Newly diagnosed with this doozy. My third bout of cancer. I had a Gleason 8 prostate cancer in 2012 and has prostatectomy. Found it early and only required surgery. No chemo or rad. Life has been good ever since.
2021 diagnosed with spindle cell sarcoma on my arm. Found it early and surgery was successful. No chemo or rad.
In early April 2023 diagnosed with Signet-ring cell. They think its Stage 1 and hasn’t gone into muscle yet (not 100% confirmed). Going for a second TURBT May 3.
My early research doesn’t seem too promising. Sounds like this rare aggressive cancers takes no prisoners. Anyone have experience with this type of bladder cancer?
I was diagnosed common urothelial carcinoma NMIBC, so I do not know anyone close to me who were diagnosed with variant histology such as adenocarcinoma. If you enter adenocarcinoma in search box, you will find past postings by patients who were diagnosed with adenosarcoma. I have noticed that most patients who posted adenocarcinoma were already into muscle invasive at the time of diagnosis. I have noticed variant histology is considered aggressive because patients are often diagnosed as muscle invasive at the time of diagnosis. If it is muscle invasive, the treatment is usually RC. But the question is if neoadjuvant chemotherapy (NAC) is effective for a certain type of variant. Now a days, at some large academic hospitals, it seems they start using genomic analysis and determine if (NAC) will be effective or not by analyzing gene mutations of cancer tissue of variant histology. They divide into Luminal and Basal subtypes. Chemotherapy is not effective for luminal but effective for basal subtype. The rationale for subtyping is to determine if NAC should be done before RC.
It will be a bit complicated if variant is diagnosed as NMIBC. The decision must be made whether cystectomy should be done right away or bladder preservation treatment such as BCG should be tried first. The reason your hospital is gong to have the 2nd TURBT indicates that if the tumor has not progressed to muscle, they will recommend BCG. MD Andersons’ study (2015) for micropapillary variant showed early cystectomy had better 5 years disease free survival rate than those who had BCG. Memorial Sloan Kettering study (2014) showed similar (83% with cystectomy vs 75% with BCG), so they concluded BCG is acceptable approach. The study in Sweden (2000) treated 3 patients with adenocarcinoma with BCG.
Patient 1 63 yrs old man – moderately differentiated adenocarcinoma with T`HG
BCG 6 weeks + 3 monthly BCG BCG was terminated due to side effects.
No tumor recurrence for 82 months.
Patients 2 78 yrs old woman – – moderately differentiated adenocarcinoma T1LG
For 4 years 7 fulguration for may small tumors. Another 4 months later TURBT of a 5mmm tumor – moderately differenciated
adenocarcinoma.
BCG 6 weeks + 18 monthly BCG. Cystoscopy and cytology have been normal the subsequent 58 months.

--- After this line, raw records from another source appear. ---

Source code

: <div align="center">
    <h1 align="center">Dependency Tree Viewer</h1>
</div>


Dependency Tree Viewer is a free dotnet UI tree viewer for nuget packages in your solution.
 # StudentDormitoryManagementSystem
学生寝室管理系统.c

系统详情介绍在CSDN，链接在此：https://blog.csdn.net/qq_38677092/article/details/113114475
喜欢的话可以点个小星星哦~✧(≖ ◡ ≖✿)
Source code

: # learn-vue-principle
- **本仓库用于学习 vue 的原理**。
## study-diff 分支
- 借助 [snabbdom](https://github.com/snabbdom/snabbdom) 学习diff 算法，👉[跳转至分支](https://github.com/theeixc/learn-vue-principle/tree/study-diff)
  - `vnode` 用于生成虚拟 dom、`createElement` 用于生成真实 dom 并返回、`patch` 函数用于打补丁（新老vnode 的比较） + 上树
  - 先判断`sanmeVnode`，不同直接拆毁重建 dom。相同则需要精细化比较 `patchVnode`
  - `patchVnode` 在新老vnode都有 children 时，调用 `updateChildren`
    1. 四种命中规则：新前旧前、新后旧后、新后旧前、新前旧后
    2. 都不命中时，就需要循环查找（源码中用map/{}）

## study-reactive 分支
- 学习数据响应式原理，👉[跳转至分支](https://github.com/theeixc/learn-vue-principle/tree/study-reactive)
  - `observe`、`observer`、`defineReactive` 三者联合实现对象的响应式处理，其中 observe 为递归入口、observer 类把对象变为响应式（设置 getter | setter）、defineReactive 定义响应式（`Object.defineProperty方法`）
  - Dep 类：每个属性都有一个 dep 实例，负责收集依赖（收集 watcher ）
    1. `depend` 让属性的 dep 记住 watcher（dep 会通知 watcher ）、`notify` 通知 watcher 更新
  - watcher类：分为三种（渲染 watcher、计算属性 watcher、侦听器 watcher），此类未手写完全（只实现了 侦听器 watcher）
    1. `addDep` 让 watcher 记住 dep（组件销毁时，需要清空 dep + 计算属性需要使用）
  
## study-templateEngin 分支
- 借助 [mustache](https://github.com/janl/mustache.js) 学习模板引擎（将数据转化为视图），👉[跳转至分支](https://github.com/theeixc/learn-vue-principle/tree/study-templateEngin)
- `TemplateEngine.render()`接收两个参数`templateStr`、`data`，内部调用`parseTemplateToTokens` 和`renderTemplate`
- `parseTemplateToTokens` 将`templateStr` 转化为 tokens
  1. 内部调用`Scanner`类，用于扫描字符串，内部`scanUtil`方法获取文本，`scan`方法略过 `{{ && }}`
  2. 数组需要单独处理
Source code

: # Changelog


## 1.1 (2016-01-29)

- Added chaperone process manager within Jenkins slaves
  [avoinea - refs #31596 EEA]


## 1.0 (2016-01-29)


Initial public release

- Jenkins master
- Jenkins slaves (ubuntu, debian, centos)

Patient 3 61 years old man – 4 TURBTs – moderately differentiated mucin-producing adenocarcinoma T1HG.
BCG 6 weeks 5 monthly BCGs stopped due to side effects
No tumors identified 53s month after the first BCG instillation
Patient 4. BCG was not successful.
Note that the patients’ pathology said – moderately differentiated adenocarcinoma.
The study concluded BCG appears to be effective not only in the treatment of transitional cell carcinoma, but also in adenocarcinoma of the bladder.
I always refer to the video (link is below) by MD Peter Black – prof of urology department o UBC who filled i for MD Ashish Kamat -prof of urology in MD Andersons. MD Andersons have published several research papers in regards to variant histology.
Stage 1 is better than other DX. At the same time, as it also sounds, your research shows that your type is very aggressive and doesn’t respond well to many of the regular protocols. Which is what to volunteers on this board have seen. A second TURB is a good move to verify things plus it is like a set of fresh eyes. I strongly encourage you to seek a LEADING bladder cancer hospital or teaching hospital. MD Anderson, Cleveland Clinic, Sloan Kettering, Northwester in Chicago, USC.
DX 5/6/2008 TAG3 papillary tumor .5 CM in size. 2 TURBS followed by 6 instillations of BCG weekly with a second round of 6 after a 6 week wait.